Generic term Architecture translation Example artifacts or observations What can reject it
State Workload, design, software, tool, constraint, and evidence state. Traces, configs, RTL, compiler IR, simulator stats, EDA reports, review notes. Missing provenance or hidden assumptions.
Action Legal architecture, compiler, runtime, or tool-flow change. Change cache size, vector width, mapping, schedule, constraint, partition, or test. Invalid parameter, noncompilable code, nonsynthesizable RTL, or policy violation.
Observation Feedback returned by a tool, benchmark, review, or deployment path. Latency, energy, area, timing, congestion, warnings, failures, telemetry. Wrong workload, stale tool version, simulator mismatch, or weak fidelity.
Environment Tool-connected harness that defines legal actions and feedback. Simulator wrapper, compiler pipeline, RTL flow, EDA stage, benchmark harness. Unmodeled constraints, nondeterminism, incomplete logging, or invalid actions.
Objective Explicit architecture tradeoff, not a generic reward. Performance, power, and area; tail latency; power envelope; reliability; carbon; cost; evidence budget. Proxy gaming, lost Pareto tradeoff, or missing human decision rule.
Critic/verifier Independent check that can challenge or reject a claim. Tests, formal checks, baseline replay, cross-simulator comparison, signoff review. Unsupported claim, failed check, counterexample, or insufficient evidence.

The five pieces are not a pipeline that runs once. They form a loop. A failed simulation may revise the representation. A weak benchmark result may revise the task. A provenance problem may invalidate the evidence. A human rejection may change the environment, not merely reject a candidate. Architecture 2.0 is therefore not only about adding AI into existing work. It is about designing the loop so that AI participation is bounded, observable, and accountable.

Architect’s checkpoint: The Loop Revision Gate
When an AI method fails or produces an invalid result, the architect must make a decision at the loop boundary. Does the failure simply reject the candidate, or does it require revising the environment, design space, or evidence standard to keep the method bounded?

3.6 Autonomy Is Earned, Not Declared

The first stress test for the framework is autonomy. Evaluating Architecture 2.0 systems simply as autonomous or non-autonomous lacks sufficient nuance. Autonomy is not a personality trait of a model. It is a property of a bounded loop, and broader autonomy must be earned by stronger evidence.

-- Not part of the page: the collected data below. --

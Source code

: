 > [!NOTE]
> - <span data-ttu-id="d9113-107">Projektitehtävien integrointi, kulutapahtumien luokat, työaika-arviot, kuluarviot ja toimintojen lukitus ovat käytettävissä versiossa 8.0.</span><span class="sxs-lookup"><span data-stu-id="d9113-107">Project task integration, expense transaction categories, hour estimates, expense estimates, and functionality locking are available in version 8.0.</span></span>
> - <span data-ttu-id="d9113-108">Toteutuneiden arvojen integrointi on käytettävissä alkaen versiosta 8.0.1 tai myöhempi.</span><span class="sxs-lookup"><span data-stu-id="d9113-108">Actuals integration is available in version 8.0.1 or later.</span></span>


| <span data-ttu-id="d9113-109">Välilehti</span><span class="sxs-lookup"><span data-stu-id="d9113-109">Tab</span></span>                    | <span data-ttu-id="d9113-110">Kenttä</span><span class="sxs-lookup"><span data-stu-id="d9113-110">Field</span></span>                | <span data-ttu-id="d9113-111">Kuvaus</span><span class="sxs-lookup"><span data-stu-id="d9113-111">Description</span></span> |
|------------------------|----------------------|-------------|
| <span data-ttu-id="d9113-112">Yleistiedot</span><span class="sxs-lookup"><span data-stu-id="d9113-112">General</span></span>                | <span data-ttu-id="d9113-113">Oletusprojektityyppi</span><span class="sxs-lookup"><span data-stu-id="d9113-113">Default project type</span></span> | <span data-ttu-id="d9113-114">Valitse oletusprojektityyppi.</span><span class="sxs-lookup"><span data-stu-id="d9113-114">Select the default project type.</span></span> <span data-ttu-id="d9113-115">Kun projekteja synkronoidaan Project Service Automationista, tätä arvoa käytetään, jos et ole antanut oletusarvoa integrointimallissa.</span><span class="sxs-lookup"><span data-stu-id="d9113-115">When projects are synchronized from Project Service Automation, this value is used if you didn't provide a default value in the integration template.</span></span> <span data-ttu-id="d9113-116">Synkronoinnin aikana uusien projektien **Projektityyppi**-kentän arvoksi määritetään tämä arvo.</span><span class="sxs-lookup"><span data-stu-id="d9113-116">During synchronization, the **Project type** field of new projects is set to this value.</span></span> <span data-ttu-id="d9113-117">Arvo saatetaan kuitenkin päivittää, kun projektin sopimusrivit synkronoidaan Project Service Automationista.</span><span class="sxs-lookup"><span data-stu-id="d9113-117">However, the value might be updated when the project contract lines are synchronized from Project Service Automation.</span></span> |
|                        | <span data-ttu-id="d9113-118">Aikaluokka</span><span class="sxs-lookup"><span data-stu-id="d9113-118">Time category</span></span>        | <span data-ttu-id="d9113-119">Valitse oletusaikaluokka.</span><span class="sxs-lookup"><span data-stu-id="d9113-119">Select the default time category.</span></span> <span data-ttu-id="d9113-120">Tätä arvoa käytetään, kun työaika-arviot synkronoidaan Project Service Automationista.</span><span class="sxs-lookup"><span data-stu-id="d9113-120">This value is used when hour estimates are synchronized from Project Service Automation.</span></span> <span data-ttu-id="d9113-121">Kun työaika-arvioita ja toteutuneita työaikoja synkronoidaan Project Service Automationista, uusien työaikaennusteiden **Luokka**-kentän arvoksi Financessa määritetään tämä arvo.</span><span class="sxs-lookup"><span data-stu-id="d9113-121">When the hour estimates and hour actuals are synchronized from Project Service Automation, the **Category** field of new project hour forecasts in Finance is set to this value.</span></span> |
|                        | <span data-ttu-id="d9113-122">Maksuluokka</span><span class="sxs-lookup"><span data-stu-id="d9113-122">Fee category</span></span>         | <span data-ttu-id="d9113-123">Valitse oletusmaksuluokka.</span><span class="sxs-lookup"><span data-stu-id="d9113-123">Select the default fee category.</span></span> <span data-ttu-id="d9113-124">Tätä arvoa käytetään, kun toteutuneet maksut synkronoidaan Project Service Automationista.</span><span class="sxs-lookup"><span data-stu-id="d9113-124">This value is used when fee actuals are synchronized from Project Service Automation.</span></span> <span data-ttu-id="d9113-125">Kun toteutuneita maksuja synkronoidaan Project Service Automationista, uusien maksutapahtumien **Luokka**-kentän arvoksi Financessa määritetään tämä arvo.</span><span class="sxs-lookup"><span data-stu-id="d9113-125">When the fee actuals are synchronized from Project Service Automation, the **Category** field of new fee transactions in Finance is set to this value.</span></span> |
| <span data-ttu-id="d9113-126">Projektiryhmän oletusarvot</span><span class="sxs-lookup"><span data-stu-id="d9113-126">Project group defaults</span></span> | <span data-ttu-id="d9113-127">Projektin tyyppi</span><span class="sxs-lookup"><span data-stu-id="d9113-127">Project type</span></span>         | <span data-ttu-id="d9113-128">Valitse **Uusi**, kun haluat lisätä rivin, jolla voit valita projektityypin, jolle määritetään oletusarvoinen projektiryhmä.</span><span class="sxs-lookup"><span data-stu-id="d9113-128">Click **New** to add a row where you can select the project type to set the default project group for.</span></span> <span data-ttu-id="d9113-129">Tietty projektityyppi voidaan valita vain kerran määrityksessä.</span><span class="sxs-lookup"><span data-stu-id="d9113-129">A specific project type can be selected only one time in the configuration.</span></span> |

Figure 3.4 shows four stages of allowed loop authority. The point is not that the automated system gradually replaces the human architect. The point is that each stage grants the AI participant a larger role only when the loop also defines the allowed action space, feedback budget, evidence standard, rollback or escalation path, and architect-owned commitment boundary. The human and the automated system are both visible because Architecture 2.0 is a shared loop with asymmetric responsibility. The AI participant may act inside the loop, but the architect owns the boundary conditions. The figure draws one automated participant to keep the contract legible. The same autonomy test applies when the implementation uses several AI-assisted systems. Every generated proposal, tool call, critique, repair, verification, or coordination step must still be bound to the loop’s state, allowed actions, evidence obligations, rejection path, and architect-owned commitment boundary.

Ladder diagram showing autonomy rising only as actions, feedback, evidence, rollback or escalation paths, rejection authority, and architect-owned commitments become explicit.
Figure 3.4: Autonomy is earned by the loop: Higher autonomy is a property of a bounded loop with explicit actions, feedback, evidence, rollback or escalation paths, rejection authority, and architect-owned commitment boundaries.

At the lowest level, AI systems support assisted exploration. They summarize prior work, draft experiment scripts, explain tool output, suggest candidate parameters, or help prepare design reviews. The architect still directly drives the loop.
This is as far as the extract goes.